First, take the thing that exacerbated the problem: YouTube. IP claims are not mediated by YouTube but administered by them. Once the claim is made, the process is automated (or more likely, automatically enacted by humans). The person being claimed against can make a cast-iron counter-case, but that in itself will stop the process. YouTube are not the judges: they pass on the message to the claimant, and if they refuse to change their mind (and as they only started to shred you 24 hours ago, this seems unlikely), the claim continues. YouTube’s penalties are harsh, and anyone who wants to retain a presence has to comply. Linden Lab had set a process in chain, and only Linden Lab could review an appeal – and they didn’t change their mind. At this point Berry had to act or YouTube would, placing a strike against her as well as taking down the video. Meanwhile YouTube remains the Wild West of the internet, and Second Life videos labelled as ‘(trolling)’ remain online (No link – I don’t want to add to it turning up in search).
This is not the free market capitalism of Adam Smith, where individuals make personal choices responsibly from moral positions (the hand of God, as Smith saw it). This is corporate capitalism where the minor gods of silicon – Zuckerburg and Facebook, Google, Amazon, and more – decide the fate of mortals. It is company policy – abstracted, self-interested, immoral and amoral – exerted in and lobbied for in near monopoly positions. This is far from the ideals of the Silicon Valley counter-culture. These are the continuing problems of corporate capitalism for the last 200 years, where companies sought monopoly positions in order to be able exploit the market (that is, people living in a human society) more profitably.
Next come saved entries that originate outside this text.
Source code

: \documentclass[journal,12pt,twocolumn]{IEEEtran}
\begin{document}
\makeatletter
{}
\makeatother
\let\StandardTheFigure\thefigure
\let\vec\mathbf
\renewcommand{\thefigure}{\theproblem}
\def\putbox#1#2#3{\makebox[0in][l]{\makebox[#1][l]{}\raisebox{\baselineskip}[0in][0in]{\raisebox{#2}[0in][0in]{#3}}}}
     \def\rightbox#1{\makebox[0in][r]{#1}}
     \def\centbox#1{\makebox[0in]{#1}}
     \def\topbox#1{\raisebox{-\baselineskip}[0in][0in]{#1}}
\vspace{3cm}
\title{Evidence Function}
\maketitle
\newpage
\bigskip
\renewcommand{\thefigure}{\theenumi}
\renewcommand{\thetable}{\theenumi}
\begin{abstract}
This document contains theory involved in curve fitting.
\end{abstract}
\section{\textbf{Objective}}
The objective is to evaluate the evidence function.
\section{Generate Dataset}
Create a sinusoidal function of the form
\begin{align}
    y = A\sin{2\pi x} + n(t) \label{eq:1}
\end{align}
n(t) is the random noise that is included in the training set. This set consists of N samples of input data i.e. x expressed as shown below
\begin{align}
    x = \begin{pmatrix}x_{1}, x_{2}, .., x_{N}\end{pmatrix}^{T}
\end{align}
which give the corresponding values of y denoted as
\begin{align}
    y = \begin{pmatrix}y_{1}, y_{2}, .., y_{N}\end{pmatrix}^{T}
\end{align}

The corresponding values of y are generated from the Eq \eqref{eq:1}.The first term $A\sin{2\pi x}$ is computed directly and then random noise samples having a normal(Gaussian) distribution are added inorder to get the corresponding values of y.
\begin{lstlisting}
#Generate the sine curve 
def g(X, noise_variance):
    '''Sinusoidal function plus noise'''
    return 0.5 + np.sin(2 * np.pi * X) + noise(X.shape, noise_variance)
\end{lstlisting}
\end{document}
But back to Linden Lab. It is notoriously difficult for any business to retain a different ethos in its separate parts. One tends to drift towards the other, and generally in a downwards direction. Sansar, as the new kid on the block, has had a lot of attention, and it is worth considering the kind of ‘creativity’ envisaged for it. It is not the craft, ‘building block’ creativity that built Second Life. Sansar (re)defined creativity as creating experiences to sell so others may buy things to build identity through lifestyle choices. It is the 21st century neoliberal creativity of brands, expressed through purchasing choices as good participants in the capitalist economy. ‘Democratize’ and ‘social’ are catchwords that sound good, but games don’t give an individual or a community the vote, they create opportunities for expression and exploration. Between Second Life and Sansar are distinctly different visions of creativity, and these parallel the distinction between copyright and intellectual property.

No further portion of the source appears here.